Portée régionalement, la plateforme a vocation à devenir nationale à partir du 1er janvier 2021. Tout est parti d’un constat, relayé par le député de la 3e circonscription des Ardennes, Jean-Luc Warsmann, qui dans le cadre du Pacte Ardennes a voulu développer un outil mettant en relation les agriculteurs qui souhaitaient créer un échange de foncier.

« La plus-value de cet outil est qu’il ne se contente pas de mettre en relation deux agriculteurs mais plusieurs. Grâce à un algorithme, la plateforme va aussi identifier les propriétaires ou exploitants qui à la base ne se seraient pas inscrits mais qui pourraient être intéressés et rentrer dans la boucle d’échange. Les parcelles proposées à l’échange sont croisées avec la base de données de la Safer, démultipliant les possibilités. L’intérêt est également de diminuer les coûts d’exploitation et d’avoir un gain de temps dans les déplacements », indique Stéphane Martin.
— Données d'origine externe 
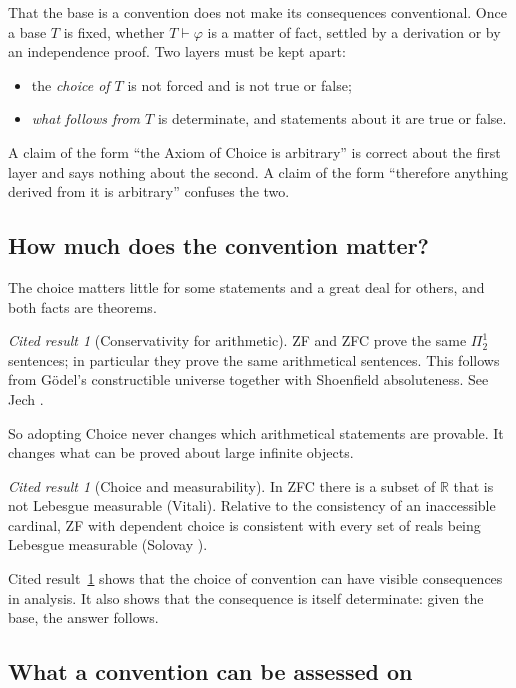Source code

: \documentclass[11pt]{article}
\theoremstyle{definition}
\theoremstyle{plain}
\theoremstyle{remark}
\newtheorem{cited}[definition]{Cited result}
\begin{document}
That the base is a convention does not make its consequences conventional. Once a base $T$ is fixed, whether $T\vdash\varphi$ is a matter of fact, settled by a derivation or by an independence proof. Two layers must be kept apart:
\begin{itemize}
\item the \emph{choice of $T$} is not forced and is not true or false;
\item \emph{what follows from $T$} is determinate, and statements about it are true or false.
\end{itemize}
A claim of the form ``the Axiom of Choice is arbitrary'' is correct about the first layer and says nothing about the second. A claim of the form ``therefore anything derived from it is arbitrary'' confuses the two.

\subsection{How much does the convention matter?}

The choice matters little for some statements and a great deal for others, and both facts are theorems.

\begin{cited}[Conservativity for arithmetic]\label{cit:shoenfield}
ZF and ZFC prove the same $\Pi^1_2$ sentences; in particular they prove the same arithmetical sentences. This follows from G\"odel's constructible universe together with Shoenfield absoluteness. See Jech \cite[Ch.~13 and Ch.~25]{Jech03}.
\end{cited}

So adopting Choice never changes which arithmetical statements are provable. It changes what can be proved about large infinite objects.

\begin{cited}[Choice and measurability]\label{cit:vitali}
In ZFC there is a subset of $\mathbb{R}$ that is not Lebesgue measurable (Vitali). Relative to the consistency of an inaccessible cardinal, ZF with dependent choice is consistent with every set of reals being Lebesgue measurable (Solovay \cite{Solovay70}).
\end{cited}

Cited result~\ref{cit:vitali} shows that the choice of convention can have visible consequences in analysis. It also shows that the consequence is itself determinate: given the base, the answer follows.

\subsection{What a convention can be assessed on}
\end{document}
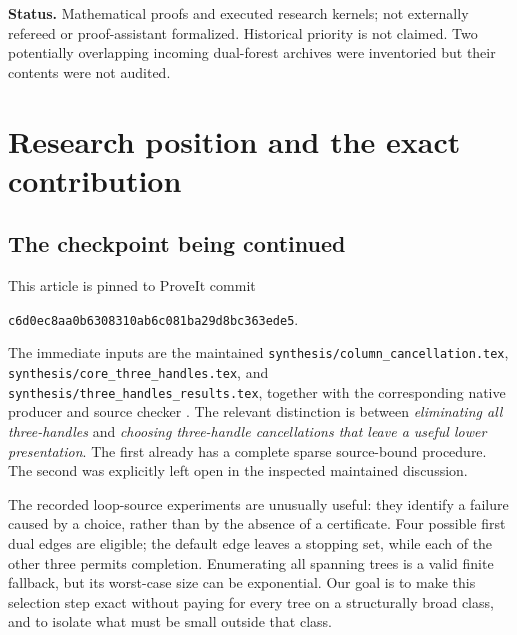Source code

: \documentclass[11pt,letterpaper]{article}
\theoremstyle{definition}
\theoremstyle{remark}
\newcommand{\code}[1]{\nolinkurl{#1}}
\newcommand{\pin}{\texttt{c6d0ec8aa0b6308310ab6c081ba29d8bc363ede5}}
\begin{document}
\begin{titlepage}
\begin{abstract}
The package includes conventional proofs, an independent certificate verifier, 54 passing unit tests, exhaustive and randomized comparisons, a reconstruction of the repository's five-row loop example, and a source-replay integration seam. These are local selection results, not a general quasi-polynomial unknot recognizer. The hardness construction is not asserted to be geometrically realizable, and full native geometry and recognition were not executed in this study.
\end{abstract}
\vfill
{\small\textbf{Status.} Mathematical proofs and executed research kernels; not externally refereed or proof-assistant formalized. Historical priority is not claimed. Two potentially overlapping incoming dual-forest archives were inventoried but their contents were not audited.}\par
\end{titlepage}
\hypersetup{pageanchor=true}
\begingroup
\fontsize{9.5}{10.8}\selectfont
\setlength{\parskip}{0pt}
\tableofcontents
\endgroup
\clearpage
{}

\section{Research position and the exact contribution}\label{sec:position}
\subsection{The checkpoint being continued}
This article is pinned to ProveIt commit
\begin{center}\small\pin.\end{center}
The immediate inputs are the maintained \code{synthesis/column_cancellation.tex},
\code{synthesis/core_three_handles.tex}, and
\code{synthesis/three_handles_results.tex}, together with the corresponding native producer and source checker \cite{repo-peeling,repo-dual,repo-results,repo-native,repo-checker}.
The relevant distinction is between \emph{eliminating all three-handles} and
\emph{choosing three-handle cancellations that leave a useful lower presentation}.
The first already has a complete sparse source-bound procedure. The second was
explicitly left open in the inspected maintained discussion.

The recorded loop-source experiments are unusually useful: they identify a failure
caused by a choice, rather than by the absence of a certificate. Four possible
first dual edges are eligible; the default edge leaves a stopping set, while each
of the other three permits completion. Enumerating all spanning trees is a valid
finite fallback, but its worst-case size can be exponential. Our goal is to make
this selection step exact without paying for every tree on a structurally broad
class, and to isolate what must be small outside that class.
\end{document}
La Région Grand Est soutient à hauteur de 80 000 euros la mise en place de la plateforme sur un total de 250 000 euros sur fonds propres de la Safer, enthousiasmée par l’enjeu d’améliorer la sécurité en réduisant les déplacements des engins agricoles et ainsi diminuer l’impact environnemental des exploitations.

L’avantage dans le fait que la Safer se propose de « piloter » les échanges, c’est la mise à disposition d’un technicien qui viendra évaluer la valeur de la parcelle. Une prestation payante sera aussi proposée. Optionnelle, elle permettra de bénéficier de services d’accompagnement plus poussés. La plateforme devait être officiellement lancée avec la Foire de Châlons, début septembre. La Safer compte donc aujourd’hui sur les organismes professionnels pour promouvoir son service auprès des agriculteurs.

*labonneparcelle.safer.fr

« L’aménagement foncier est le cœur de métier des Safer. Nous avions besoin d’un outil simple et gratuit à destination des propriétaires et des exploitants », explique Stéphane Martin, directeur général de la Safer Grand Est.